Je déteste également le discours supra snob des écrivains (francophones toujours, au risque de me répéter) qui dit qu’ils n’écrivent pas pour être lus ou achetés, mais pour le plaisir, le besoin, ou le groupe d’initiés auxquels ils croient appartenir. Un livre n’a pour moi de sens que s’il est lu par autrui, sinon cela ne sert à rien de le publier, à part se faire du bien à son égo de névrotique en quête de valorisation pseudo intellectuelle. Je pense qu’il faut être un peu honnête : n’importe quel écrivain serait ravi de connaître THE succès et j’ai tendance à penser que trois millions de lecteurs ne sont pas bêtes comme des choux. A titre personnel, je n’apprécie guère les romans de Marc Lévy, il est vrai. Mais manifestement d’autres oui. Et si Marc Lévy pousse à la lecture des gens qui en général ne lisent jamais, je dis bravo ! Surtout que Marc Lévy écrit ses livres avec ses petites mains, il ne boit pas des cocktails à Rio en attendant que le succès arrive.

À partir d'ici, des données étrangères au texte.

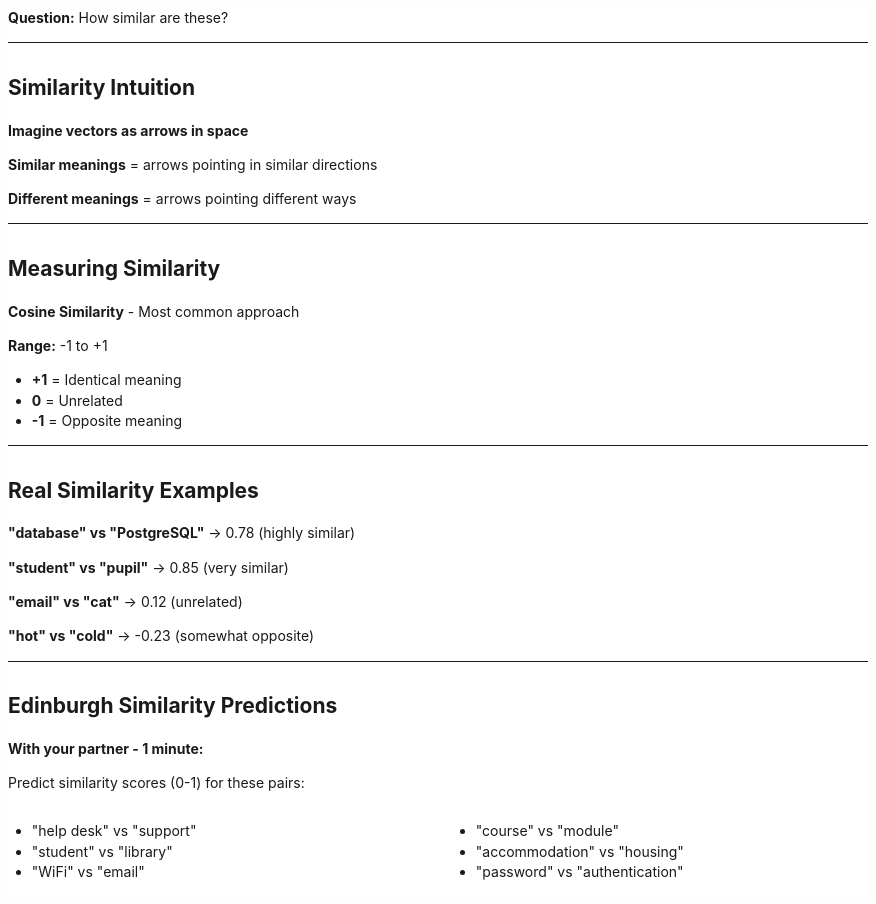 <span class="fragment">**Question:** How similar are these?</span>

---

## Similarity Intuition

<span class="fragment">**Imagine vectors as arrows in space**</span>

<span class="fragment">**Similar meanings** = arrows pointing in similar directions</span>

<span class="fragment">**Different meanings** = arrows pointing different ways</span>

---

## Measuring Similarity

<span class="fragment">**Cosine Similarity** - Most common approach</span>

<span class="fragment">**Range:** -1 to +1</span>
- <span class="fragment">**+1** = Identical meaning</span>
- <span class="fragment">**0** = Unrelated</span>
- <span class="fragment">**-1** = Opposite meaning</span>

---

## Real Similarity Examples

<span class="fragment">**"database" vs "PostgreSQL"** → 0.78 (highly similar)</span>

<span class="fragment">**"student" vs "pupil"** → 0.85 (very similar)</span>

<span class="fragment">**"email" vs "cat"** → 0.12 (unrelated)</span>

<span class="fragment">**"hot" vs "cold"** → -0.23 (somewhat opposite)</span>

---

## Edinburgh Similarity Predictions

**With your partner - 1 minute:**

<span class="fragment">Predict similarity scores (0-1) for these pairs:</span>

<div style="display: grid; grid-template-columns: 1fr 1fr; gap: 2em;">
<div>

- "help desk" vs "support"
- "student" vs "library" 
- "WiFi" vs "email"

</div>
<div>

- "course" vs "module"
- "accommodation" vs "housing"
- "password" vs "authentication"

Bref, s’il vous plait, si vous connaissez des critiques littéraires, demandez-leur qu’ils arrêtent de nous apprendre à différencier la « littérature » des soi-disant « grosses bouses d’usurpateurs ». C’est insupportable. On ne casse pas quelqu’un qui sort deux best-sellers en deux ans, on met en avant ses points forts et on l’encourage à re-travailler quelques faiblesses.



Donc pour conclure, well done Joël Dicker pour ce nouvel ouvrage à tout juste trente ans, t’as fait du bon boulot même si tu n’es pas Marcel Proust.





Jo la Frite



PS : j’ai mis plein de mots en anglais pour bien ennuyer les littéraires radicaux, et paf !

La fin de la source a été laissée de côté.